TASK OBJECTIVE
Your task is to return all of the records exactly, minus any images.

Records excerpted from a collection
====================

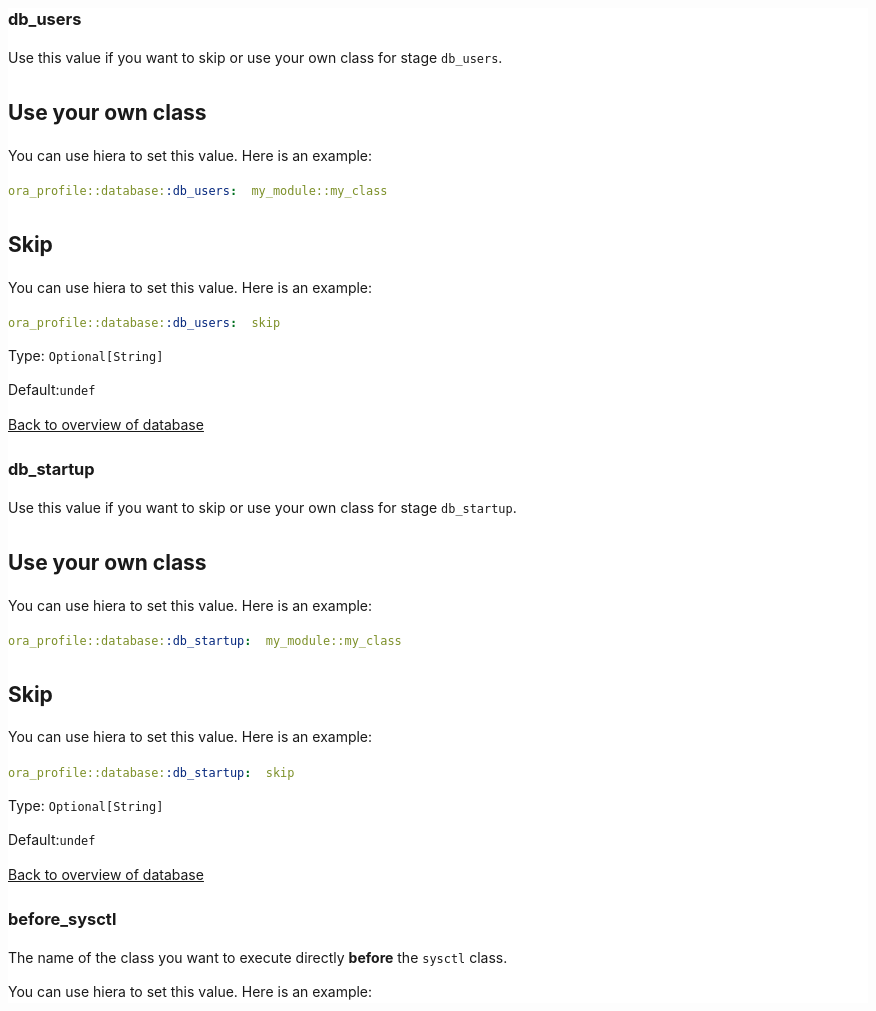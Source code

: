 ### db_users<a name='database_db_users'>

Use this value if you want to skip or use your own class for stage `db_users`.

## Use your own class

You can use hiera to set this value. Here is an example:

```yaml
ora_profile::database::db_users:  my_module::my_class
```

## Skip

You can use hiera to set this value. Here is an example:

```yaml
ora_profile::database::db_users:  skip
```

Type: `Optional[String]`

Default:`undef`

[Back to overview of database](#attributes)

### db_startup<a name='database_db_startup'>

Use this value if you want to skip or use your own class for stage `db_startup`.

## Use your own class

You can use hiera to set this value. Here is an example:

```yaml
ora_profile::database::db_startup:  my_module::my_class
```

## Skip

You can use hiera to set this value. Here is an example:

```yaml
ora_profile::database::db_startup:  skip
```

Type: `Optional[String]`

Default:`undef`

[Back to overview of database](#attributes)

### before_sysctl<a name='database_before_sysctl'>

The name of the class you want to execute directly **before** the `sysctl` class.

You can use hiera to set this value. Here is an example:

====================

TASK RESPONSE
Source code

: ### db_users<a name='database_db_users'>

Use this value if you want to skip or use your own class for stage `db_users`.

## Use your own class

You can use hiera to set this value. Here is an example:

```yaml
ora_profile::database::db_users:  my_module::my_class
```

## Skip

You can use hiera to set this value. Here is an example:

```yaml
ora_profile::database::db_users:  skip
```

Type: `Optional[String]`

Default:`undef`

[Back to overview of database](#attributes)

### db_startup<a name='database_db_startup'>

Use this value if you want to skip or use your own class for stage `db_startup`.

## Use your own class

You can use hiera to set this value. Here is an example:

```yaml
ora_profile::database::db_startup:  my_module::my_class
```

## Skip

You can use hiera to set this value. Here is an example:

```yaml
ora_profile::database::db_startup:  skip
```

Type: `Optional[String]`

Default:`undef`

[Back to overview of database](#attributes)

### before_sysctl<a name='database_before_sysctl'>

The name of the class you want to execute directly **before** the `sysctl` class.

You can use hiera to set this value. Here is an example:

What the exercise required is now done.